4. Plot the Reliability Diagram
plt.plot([0, 1], [0, 1], linestyle="--")
plt.plot(prob_pred, prob_true, marker="o")
Additionally, we visualize the distribution of predictions using a histogram.
How to Interpret the Diagram
- Curve on diagonal → well calibrated
- Below diagonal → overconfident model
- Above diagonal → underconfident model
The histogram reveals whether predictions are concentrated in extreme confidence regions.
Why Reliability Diagrams Matter
Even models with strong ROC-AUC scores can be poorly calibrated.
Reliability diagrams help:
- Validate probability trustworthiness
- Detect systematic bias
- Improve decision thresholds
- Support regulatory compliance
They are essential in probability-driven systems.
Key Takeaways
- Reliability diagrams evaluate probability accuracy.
- Calibration is different from classification accuracy.
- Overconfident models can be risky in production.
- Histograms reveal prediction confidence distribution.
- Essential for high-stakes ML systems.
Conclusion
Reliability diagrams provide a complete view of model probability behavior by combining calibration curves with prediction distribution analysis. They are a critical tool for building trustworthy, interpretable machine learning systems — strengthening the Advanced Visualization & Interpretability module in the AI with Python series.
Code Snippet:
# 📦 Import Required Libraries
import pandas as pd
import numpy as np
import matplotlib.pyplot as plt
from sklearn.datasets import load_breast_cancer
from sklearn.model_selection import train_test_split
from sklearn.ensemble import RandomForestClassifier
from sklearn.calibration import calibration_curve
# 🧩 Load Dataset
data = load_breast_cancer()
X = pd.DataFrame(data.data, columns=data.feature_names)
y = data.target
# ✂️ Train/Test Split
X_train, X_test, y_train, y_test = train_test_split(
X,
y,
test_size=0.3,
random_state=42,
stratify=y
)
# 🤖 Train Model
model = RandomForestClassifier(
n_estimators=200,
random_state=42
)
model.fit(X_train, y_train)
# 📊 Generate Predicted Probabilities
y_probs = model.predict_proba(X_test)[:, 1]
# 📈 Compute Calibration Curve
prob_true, prob_pred = calibration_curve(
y_test,
y_probs,
n_bins=10
)
# 📊 Plot Reliability Diagram
fig, ax = plt.subplots(2, 1, figsize=(6, 8))
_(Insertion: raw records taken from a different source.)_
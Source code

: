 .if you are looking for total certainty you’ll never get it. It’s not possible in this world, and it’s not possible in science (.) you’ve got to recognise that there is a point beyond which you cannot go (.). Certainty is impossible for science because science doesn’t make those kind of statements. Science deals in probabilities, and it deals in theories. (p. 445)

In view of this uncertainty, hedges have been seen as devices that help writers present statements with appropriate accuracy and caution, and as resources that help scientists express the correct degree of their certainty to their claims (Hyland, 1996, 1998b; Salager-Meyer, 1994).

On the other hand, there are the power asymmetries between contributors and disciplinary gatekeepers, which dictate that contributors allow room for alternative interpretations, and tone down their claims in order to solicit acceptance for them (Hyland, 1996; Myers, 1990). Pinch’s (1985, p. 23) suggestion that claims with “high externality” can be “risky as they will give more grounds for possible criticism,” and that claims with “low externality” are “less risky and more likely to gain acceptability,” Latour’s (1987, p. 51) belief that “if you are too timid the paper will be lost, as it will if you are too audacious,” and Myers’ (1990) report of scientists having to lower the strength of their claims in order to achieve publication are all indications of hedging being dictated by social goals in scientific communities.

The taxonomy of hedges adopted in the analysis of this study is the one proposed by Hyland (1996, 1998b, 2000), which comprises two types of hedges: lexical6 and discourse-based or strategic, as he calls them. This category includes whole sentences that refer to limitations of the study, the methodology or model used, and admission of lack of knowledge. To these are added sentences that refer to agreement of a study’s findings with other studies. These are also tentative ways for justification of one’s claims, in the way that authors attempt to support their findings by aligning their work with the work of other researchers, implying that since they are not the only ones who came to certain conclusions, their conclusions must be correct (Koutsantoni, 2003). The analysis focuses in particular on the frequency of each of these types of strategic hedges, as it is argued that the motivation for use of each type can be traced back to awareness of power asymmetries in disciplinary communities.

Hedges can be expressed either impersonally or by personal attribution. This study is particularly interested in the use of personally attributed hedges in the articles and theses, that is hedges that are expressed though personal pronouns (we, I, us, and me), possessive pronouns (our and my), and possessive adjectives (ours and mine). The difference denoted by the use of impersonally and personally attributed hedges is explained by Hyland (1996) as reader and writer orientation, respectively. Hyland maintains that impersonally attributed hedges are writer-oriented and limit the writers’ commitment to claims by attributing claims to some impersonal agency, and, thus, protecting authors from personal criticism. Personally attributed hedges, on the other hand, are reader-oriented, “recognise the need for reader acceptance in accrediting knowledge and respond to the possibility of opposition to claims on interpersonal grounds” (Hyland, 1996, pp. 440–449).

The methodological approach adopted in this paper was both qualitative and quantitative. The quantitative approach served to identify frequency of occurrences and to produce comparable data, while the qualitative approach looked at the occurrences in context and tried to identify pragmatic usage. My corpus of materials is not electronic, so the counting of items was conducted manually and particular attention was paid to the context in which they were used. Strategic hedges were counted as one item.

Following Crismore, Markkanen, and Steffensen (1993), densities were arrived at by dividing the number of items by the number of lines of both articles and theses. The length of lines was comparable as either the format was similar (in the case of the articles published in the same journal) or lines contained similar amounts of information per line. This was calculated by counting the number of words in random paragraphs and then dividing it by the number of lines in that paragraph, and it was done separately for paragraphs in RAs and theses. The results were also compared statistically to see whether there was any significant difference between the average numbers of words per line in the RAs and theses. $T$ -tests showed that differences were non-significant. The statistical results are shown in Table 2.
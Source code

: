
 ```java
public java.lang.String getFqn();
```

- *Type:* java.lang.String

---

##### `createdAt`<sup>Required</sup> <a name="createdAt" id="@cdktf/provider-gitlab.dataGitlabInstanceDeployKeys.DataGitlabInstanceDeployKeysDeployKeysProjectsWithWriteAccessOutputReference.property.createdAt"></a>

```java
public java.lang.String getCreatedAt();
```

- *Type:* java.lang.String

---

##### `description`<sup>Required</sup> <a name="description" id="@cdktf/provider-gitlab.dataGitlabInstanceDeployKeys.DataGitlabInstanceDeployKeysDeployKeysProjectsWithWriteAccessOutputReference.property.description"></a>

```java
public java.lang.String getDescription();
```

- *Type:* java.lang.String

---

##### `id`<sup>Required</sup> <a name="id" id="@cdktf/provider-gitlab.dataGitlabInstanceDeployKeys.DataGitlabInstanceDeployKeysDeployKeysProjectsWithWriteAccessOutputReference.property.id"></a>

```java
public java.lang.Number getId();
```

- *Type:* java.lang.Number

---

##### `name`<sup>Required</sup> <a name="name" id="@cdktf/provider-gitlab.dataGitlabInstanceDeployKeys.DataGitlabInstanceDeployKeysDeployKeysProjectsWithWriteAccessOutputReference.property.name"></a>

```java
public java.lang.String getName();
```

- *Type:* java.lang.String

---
# Perfect calibration line
ax[0].plot([0, 1], [0, 1], linestyle="--", label="Perfect Calibration")
# Model calibration curve
ax[0].plot(prob_pred, prob_true, marker="o", label="Model")
ax[0].set_xlabel("Predicted Probability")
ax[0].set_ylabel("True Probability")
ax[0].set_title("Reliability Diagram")
ax[0].legend()
# Histogram of prediction distribution
ax[1].hist(y_probs, bins=10, edgecolor="black")
ax[1].set_xlabel("Predicted Probability")
ax[1].set_ylabel("Count")
ax[1].set_title("Prediction Probability Distribution")
plt.tight_layout()
plt.show()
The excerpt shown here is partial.